Le député (Modem, Rhône), Cyrille Isaac-Sibille, a présenté, le 16 septembre 2026, le contenu du volumineux rapport intitulé « Construire un système de prévention primordiale » qu’il a remis, cet été, au Premier ministre.
Le député du Rhône propose une transformation profonde de la politique de santé française. Son ambition est de passer d'un système principalement centré sur le soin à un système davantage tourné vers la prévention des risques en agissant sur les déterminants de santé, qu'ils soient sociaux, environnementaux, professionnels ou comportementaux. Dans cette perspective, l’entreprise n’est plus seulement un lieu d'exposition aux risques professionnels, mais devient également un environnement qui influence durablement l'activité physique, l'alimentation, le sommeil, la santé mentale, les addictions ou encore le maintien dans l'emploi dans une approche globale de la santé des actifs.
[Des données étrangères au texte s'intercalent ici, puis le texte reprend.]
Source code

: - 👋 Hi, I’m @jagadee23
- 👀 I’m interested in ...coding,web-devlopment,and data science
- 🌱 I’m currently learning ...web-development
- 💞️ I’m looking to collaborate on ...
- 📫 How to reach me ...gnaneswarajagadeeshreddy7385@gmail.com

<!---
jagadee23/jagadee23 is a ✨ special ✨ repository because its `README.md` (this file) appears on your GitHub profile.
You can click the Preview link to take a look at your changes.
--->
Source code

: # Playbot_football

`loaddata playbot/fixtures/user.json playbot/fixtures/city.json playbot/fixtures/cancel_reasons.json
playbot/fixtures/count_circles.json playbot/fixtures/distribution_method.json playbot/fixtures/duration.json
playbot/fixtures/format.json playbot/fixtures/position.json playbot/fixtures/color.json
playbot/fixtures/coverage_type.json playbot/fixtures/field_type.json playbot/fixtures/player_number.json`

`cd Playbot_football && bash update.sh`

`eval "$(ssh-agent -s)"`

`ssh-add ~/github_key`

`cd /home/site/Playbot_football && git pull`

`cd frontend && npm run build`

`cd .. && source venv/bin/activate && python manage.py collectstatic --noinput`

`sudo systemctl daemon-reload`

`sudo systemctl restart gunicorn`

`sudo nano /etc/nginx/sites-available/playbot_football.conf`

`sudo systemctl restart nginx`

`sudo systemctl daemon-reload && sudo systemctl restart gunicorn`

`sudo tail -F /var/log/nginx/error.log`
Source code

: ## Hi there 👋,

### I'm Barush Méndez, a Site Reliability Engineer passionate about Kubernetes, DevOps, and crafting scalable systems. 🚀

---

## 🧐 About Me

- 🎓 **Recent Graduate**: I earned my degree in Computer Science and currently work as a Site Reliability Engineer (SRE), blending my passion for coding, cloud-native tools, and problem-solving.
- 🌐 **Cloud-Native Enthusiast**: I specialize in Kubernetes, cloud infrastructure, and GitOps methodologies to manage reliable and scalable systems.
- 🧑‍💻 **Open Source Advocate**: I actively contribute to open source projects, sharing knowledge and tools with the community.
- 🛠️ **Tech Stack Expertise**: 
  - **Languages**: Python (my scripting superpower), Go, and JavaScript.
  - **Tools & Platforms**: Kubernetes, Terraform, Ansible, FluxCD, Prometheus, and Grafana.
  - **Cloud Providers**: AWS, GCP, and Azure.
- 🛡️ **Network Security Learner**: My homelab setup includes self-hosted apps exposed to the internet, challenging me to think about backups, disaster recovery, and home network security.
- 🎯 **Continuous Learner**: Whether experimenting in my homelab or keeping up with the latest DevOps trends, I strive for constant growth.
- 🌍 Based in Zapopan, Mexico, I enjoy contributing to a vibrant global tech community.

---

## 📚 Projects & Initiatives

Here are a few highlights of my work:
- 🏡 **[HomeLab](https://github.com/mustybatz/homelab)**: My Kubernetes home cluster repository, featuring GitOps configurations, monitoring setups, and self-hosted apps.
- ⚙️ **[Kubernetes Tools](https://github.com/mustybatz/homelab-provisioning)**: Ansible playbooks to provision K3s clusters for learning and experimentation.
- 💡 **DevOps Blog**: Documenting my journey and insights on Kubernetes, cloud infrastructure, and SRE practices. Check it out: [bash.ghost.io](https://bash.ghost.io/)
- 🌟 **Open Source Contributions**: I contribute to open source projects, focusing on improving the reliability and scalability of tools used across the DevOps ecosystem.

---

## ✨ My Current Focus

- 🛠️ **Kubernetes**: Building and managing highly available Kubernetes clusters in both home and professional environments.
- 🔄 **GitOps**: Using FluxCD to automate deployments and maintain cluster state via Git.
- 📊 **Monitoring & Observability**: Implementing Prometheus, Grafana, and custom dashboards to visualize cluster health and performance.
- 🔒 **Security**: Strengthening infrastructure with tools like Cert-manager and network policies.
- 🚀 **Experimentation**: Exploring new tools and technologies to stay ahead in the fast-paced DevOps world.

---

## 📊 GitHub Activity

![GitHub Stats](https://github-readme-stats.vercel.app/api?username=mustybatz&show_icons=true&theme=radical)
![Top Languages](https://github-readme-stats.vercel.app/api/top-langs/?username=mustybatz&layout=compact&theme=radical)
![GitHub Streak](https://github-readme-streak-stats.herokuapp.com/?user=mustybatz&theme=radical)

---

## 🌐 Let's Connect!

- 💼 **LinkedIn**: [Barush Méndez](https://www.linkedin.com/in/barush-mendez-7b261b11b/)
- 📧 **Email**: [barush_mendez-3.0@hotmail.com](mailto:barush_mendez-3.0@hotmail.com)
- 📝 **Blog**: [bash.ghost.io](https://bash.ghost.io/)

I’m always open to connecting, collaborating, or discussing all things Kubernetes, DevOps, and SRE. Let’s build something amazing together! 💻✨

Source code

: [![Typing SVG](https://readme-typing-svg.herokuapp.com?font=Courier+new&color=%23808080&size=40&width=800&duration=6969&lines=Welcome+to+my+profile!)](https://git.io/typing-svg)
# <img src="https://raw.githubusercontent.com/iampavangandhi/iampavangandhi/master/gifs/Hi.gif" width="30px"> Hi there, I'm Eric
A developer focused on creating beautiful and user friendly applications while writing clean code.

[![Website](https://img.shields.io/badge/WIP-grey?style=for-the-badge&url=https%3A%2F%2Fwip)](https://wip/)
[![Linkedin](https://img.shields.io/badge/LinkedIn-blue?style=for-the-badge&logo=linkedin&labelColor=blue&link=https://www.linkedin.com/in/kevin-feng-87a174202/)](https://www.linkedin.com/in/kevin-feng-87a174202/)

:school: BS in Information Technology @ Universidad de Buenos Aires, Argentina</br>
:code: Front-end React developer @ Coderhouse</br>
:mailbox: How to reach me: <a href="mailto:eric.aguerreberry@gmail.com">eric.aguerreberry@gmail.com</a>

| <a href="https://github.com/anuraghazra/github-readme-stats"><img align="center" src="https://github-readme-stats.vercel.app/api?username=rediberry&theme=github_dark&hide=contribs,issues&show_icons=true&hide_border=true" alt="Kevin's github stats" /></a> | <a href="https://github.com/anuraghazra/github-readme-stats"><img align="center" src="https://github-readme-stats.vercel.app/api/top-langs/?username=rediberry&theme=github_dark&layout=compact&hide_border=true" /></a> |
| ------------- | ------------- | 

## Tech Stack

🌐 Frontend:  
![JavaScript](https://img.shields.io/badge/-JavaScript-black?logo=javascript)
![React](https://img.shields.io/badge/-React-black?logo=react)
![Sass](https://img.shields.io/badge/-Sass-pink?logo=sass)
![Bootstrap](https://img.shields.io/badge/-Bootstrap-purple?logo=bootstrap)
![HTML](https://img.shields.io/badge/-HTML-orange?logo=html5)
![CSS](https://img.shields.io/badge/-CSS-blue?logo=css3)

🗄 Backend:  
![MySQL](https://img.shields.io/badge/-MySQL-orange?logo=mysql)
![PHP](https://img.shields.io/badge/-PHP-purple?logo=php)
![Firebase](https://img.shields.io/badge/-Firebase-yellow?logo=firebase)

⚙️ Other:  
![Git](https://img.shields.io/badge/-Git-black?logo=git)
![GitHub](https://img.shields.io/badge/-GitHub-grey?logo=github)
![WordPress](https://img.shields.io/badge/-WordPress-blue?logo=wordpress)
Les partenaires sociaux, les branches professionnelles et les organismes complémentaires sont appelés à devenir des acteurs à part entière de cette politique globale de prévention et ne plus être seulement considérés comme de simples financeurs ou opérateurs.
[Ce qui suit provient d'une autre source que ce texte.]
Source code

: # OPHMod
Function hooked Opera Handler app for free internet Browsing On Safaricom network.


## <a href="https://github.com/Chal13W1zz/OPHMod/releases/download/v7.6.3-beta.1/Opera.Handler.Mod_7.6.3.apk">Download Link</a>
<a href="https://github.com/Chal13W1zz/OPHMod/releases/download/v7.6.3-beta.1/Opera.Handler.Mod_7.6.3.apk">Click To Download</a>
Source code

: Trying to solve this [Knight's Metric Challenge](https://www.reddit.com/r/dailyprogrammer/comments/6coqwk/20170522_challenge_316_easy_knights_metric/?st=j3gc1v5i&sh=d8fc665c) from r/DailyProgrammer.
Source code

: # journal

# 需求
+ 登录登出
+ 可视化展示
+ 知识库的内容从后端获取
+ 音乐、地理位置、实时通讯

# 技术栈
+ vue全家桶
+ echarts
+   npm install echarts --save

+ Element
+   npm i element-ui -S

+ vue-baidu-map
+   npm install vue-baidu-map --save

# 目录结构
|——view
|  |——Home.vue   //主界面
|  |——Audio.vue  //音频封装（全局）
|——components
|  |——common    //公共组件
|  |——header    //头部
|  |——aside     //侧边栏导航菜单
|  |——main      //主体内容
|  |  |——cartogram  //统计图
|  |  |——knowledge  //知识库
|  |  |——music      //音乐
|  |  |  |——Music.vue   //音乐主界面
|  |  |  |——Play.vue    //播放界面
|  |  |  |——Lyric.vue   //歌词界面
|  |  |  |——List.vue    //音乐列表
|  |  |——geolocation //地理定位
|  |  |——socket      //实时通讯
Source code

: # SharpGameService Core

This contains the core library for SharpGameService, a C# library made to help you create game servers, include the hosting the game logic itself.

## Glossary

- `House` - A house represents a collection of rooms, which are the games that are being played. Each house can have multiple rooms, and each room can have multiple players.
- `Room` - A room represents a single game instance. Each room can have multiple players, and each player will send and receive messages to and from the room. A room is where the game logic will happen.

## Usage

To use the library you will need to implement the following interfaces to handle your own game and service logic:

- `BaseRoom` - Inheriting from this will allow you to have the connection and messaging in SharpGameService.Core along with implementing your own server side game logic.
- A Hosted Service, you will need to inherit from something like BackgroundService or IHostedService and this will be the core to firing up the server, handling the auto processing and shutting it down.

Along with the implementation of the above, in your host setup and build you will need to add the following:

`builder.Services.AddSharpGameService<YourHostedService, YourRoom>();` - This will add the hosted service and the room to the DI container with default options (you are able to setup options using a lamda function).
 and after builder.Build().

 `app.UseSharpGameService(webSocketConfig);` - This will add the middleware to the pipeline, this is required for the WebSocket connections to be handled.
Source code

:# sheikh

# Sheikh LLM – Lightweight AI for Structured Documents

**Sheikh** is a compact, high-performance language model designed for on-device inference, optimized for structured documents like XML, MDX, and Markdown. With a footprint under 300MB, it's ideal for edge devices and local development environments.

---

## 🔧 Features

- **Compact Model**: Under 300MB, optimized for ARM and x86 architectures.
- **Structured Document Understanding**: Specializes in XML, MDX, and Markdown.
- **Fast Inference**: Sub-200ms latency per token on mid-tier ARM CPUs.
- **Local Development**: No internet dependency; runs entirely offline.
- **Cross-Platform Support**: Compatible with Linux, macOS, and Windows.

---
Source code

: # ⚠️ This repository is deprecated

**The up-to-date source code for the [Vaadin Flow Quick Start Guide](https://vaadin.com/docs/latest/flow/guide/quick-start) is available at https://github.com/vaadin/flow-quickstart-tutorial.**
Les politiques de prévention étant plus efficaces lorsqu'elles sont déployées au plus près des populations concernées et adaptées aux réalités des territoires et des secteurs professionnels, le rapport préconise ainsi d'inscrire la prévention dans les accords de branche. Il s’agit ainsi d’inscrire des initiatives parfois dispersées dans une stratégie collective portée par le dialogue social prenant mieux en compte les risques spécifiques des métiers.
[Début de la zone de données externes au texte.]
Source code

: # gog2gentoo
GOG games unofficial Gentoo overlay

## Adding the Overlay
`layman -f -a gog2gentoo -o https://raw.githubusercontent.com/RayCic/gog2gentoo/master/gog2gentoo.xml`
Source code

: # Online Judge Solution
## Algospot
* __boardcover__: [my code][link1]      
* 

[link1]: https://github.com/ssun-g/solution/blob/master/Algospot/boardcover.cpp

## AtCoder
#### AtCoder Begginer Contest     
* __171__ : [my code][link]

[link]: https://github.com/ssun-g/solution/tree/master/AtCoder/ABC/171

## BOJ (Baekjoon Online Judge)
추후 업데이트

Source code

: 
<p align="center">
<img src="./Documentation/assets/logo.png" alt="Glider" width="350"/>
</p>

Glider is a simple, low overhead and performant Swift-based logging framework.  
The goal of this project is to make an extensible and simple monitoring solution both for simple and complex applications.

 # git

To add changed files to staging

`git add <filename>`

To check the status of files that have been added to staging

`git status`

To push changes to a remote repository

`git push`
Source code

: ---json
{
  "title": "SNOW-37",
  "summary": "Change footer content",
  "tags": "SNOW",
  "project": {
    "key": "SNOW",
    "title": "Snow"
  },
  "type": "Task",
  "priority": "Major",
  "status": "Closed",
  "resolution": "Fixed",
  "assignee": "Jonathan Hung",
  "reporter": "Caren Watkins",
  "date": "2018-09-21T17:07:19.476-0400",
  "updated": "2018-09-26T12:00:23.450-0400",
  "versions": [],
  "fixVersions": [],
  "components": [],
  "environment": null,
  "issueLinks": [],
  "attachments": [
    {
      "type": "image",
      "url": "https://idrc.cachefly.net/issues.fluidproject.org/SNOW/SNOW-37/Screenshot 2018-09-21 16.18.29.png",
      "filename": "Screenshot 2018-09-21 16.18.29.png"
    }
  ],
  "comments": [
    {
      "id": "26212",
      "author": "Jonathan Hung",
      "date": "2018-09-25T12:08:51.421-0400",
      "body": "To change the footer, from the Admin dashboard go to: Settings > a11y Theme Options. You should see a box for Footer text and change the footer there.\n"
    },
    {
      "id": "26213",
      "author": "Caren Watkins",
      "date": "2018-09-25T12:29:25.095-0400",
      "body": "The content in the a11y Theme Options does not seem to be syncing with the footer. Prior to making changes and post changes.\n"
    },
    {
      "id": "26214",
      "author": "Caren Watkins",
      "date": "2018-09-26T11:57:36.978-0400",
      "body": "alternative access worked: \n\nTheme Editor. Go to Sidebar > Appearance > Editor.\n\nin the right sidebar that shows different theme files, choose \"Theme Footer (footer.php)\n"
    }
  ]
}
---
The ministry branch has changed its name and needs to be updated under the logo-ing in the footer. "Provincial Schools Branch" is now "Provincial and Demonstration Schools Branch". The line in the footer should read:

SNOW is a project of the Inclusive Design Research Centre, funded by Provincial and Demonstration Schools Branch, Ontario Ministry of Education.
Le rapport accorde également une place inédite aux organismes complémentaires d'assurance maladie, mutuelles et institutions de prévoyance dans la mesure où ces organismes développent déjà, souligne le rapport, de nombreuses actions dans les domaines de la santé mentale, de l'activité physique, de la nutrition, de la prévention des fragilités ou de la qualité de vie au travail. Assimilant les assureurs complémentaires à de véritables « laboratoires d'actions de prévention », le rapporteur suggère de renforcer leur rôle en leur reconnaissant une compétence explicite en matière de prévention. Il suggère aussi de leur accorder la possibilité de financer la prévention comme une prestation à part entière et de flécher sur les «actions de prévention primordiales» les ressources des dispositifs de solidarité des régimes collectifs.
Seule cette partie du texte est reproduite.